▶ [What is being asked]
Give the number of lines in these entries that contain "STDOUT", and nothing more.

▶ [Task inputs]
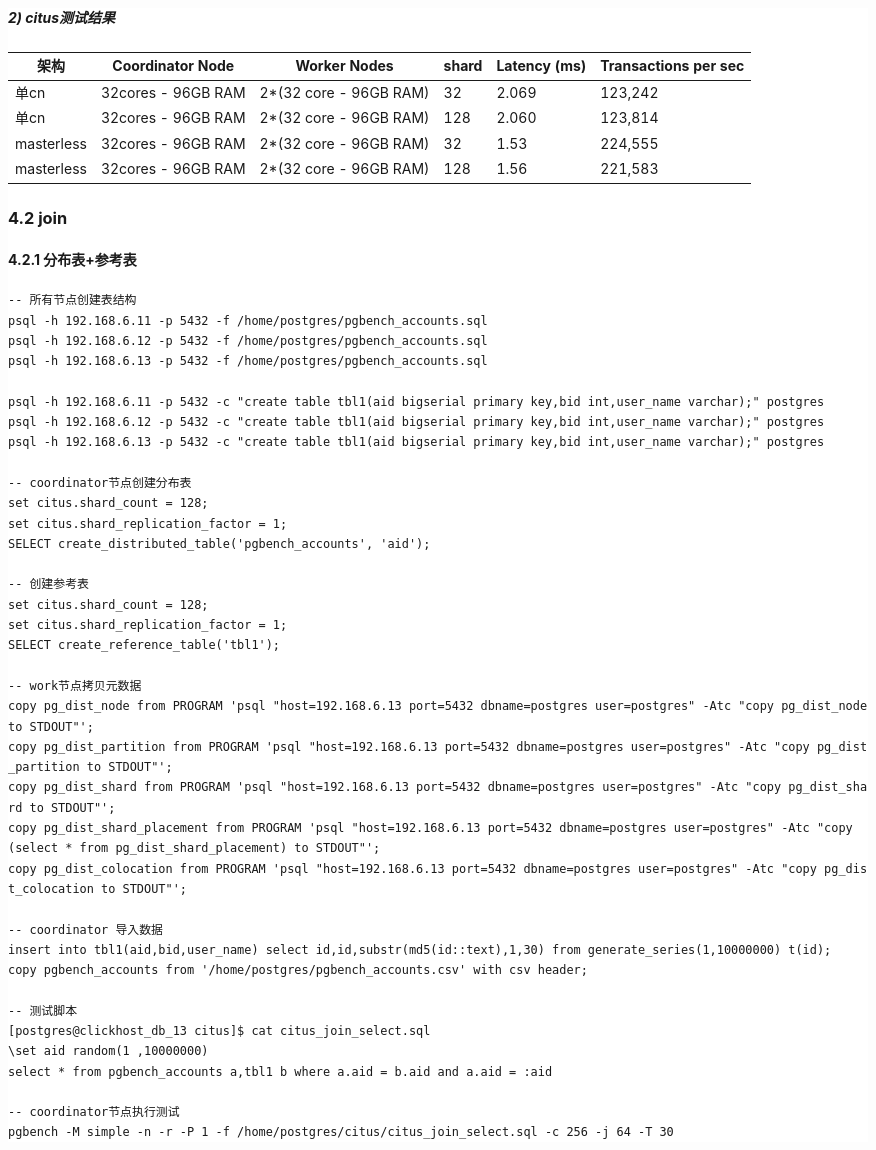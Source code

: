 ##### 2) citus测试结果

| 架构       | Coordinator Node   | Worker Nodes           | shard | Latency (ms) | Transactions per sec |
| ---------- | ------------------ | ---------------------- | ----- | ------------ | -------------------- |
| 单cn       | 32cores - 96GB RAM | 2*(32 core - 96GB RAM) | 32    | 2.069        | 123,242              |
| 单cn       | 32cores - 96GB RAM | 2*(32 core - 96GB RAM) | 128   | 2.060        | 123,814              |
| masterless | 32cores - 96GB RAM | 2*(32 core - 96GB RAM) | 32    | 1.53         | 224,555              |
| masterless | 32cores - 96GB RAM | 2*(32 core - 96GB RAM) | 128   | 1.56         | 221,583              |

### 4.2 join

#### 4.2.1 分布表+参考表

```
-- 所有节点创建表结构
psql -h 192.168.6.11 -p 5432 -f /home/postgres/pgbench_accounts.sql
psql -h 192.168.6.12 -p 5432 -f /home/postgres/pgbench_accounts.sql
psql -h 192.168.6.13 -p 5432 -f /home/postgres/pgbench_accounts.sql

psql -h 192.168.6.11 -p 5432 -c "create table tbl1(aid bigserial primary key,bid int,user_name varchar);" postgres
psql -h 192.168.6.12 -p 5432 -c "create table tbl1(aid bigserial primary key,bid int,user_name varchar);" postgres
psql -h 192.168.6.13 -p 5432 -c "create table tbl1(aid bigserial primary key,bid int,user_name varchar);" postgres

-- coordinator节点创建分布表
set citus.shard_count = 128;
set citus.shard_replication_factor = 1;
SELECT create_distributed_table('pgbench_accounts', 'aid');

-- 创建参考表
set citus.shard_count = 128;
set citus.shard_replication_factor = 1;
SELECT create_reference_table('tbl1');

-- work节点拷贝元数据
copy pg_dist_node from PROGRAM 'psql "host=192.168.6.13 port=5432 dbname=postgres user=postgres" -Atc "copy pg_dist_node to STDOUT"';
copy pg_dist_partition from PROGRAM 'psql "host=192.168.6.13 port=5432 dbname=postgres user=postgres" -Atc "copy pg_dist_partition to STDOUT"';
copy pg_dist_shard from PROGRAM 'psql "host=192.168.6.13 port=5432 dbname=postgres user=postgres" -Atc "copy pg_dist_shard to STDOUT"';
copy pg_dist_shard_placement from PROGRAM 'psql "host=192.168.6.13 port=5432 dbname=postgres user=postgres" -Atc "copy (select * from pg_dist_shard_placement) to STDOUT"';
copy pg_dist_colocation from PROGRAM 'psql "host=192.168.6.13 port=5432 dbname=postgres user=postgres" -Atc "copy pg_dist_colocation to STDOUT"';

-- coordinator 导入数据
insert into tbl1(aid,bid,user_name) select id,id,substr(md5(id::text),1,30) from generate_series(1,10000000) t(id);
copy pgbench_accounts from '/home/postgres/pgbench_accounts.csv' with csv header;

-- 测试脚本
[postgres@clickhost_db_13 citus]$ cat citus_join_select.sql 
\set aid random(1 ,10000000)
select * from pgbench_accounts a,tbl1 b where a.aid = b.aid and a.aid = :aid

-- coordinator节点执行测试
pgbench -M simple -n -r -P 1 -f /home/postgres/citus/citus_join_select.sql -c 256 -j 64 -T 30

```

▶ [Written response]
5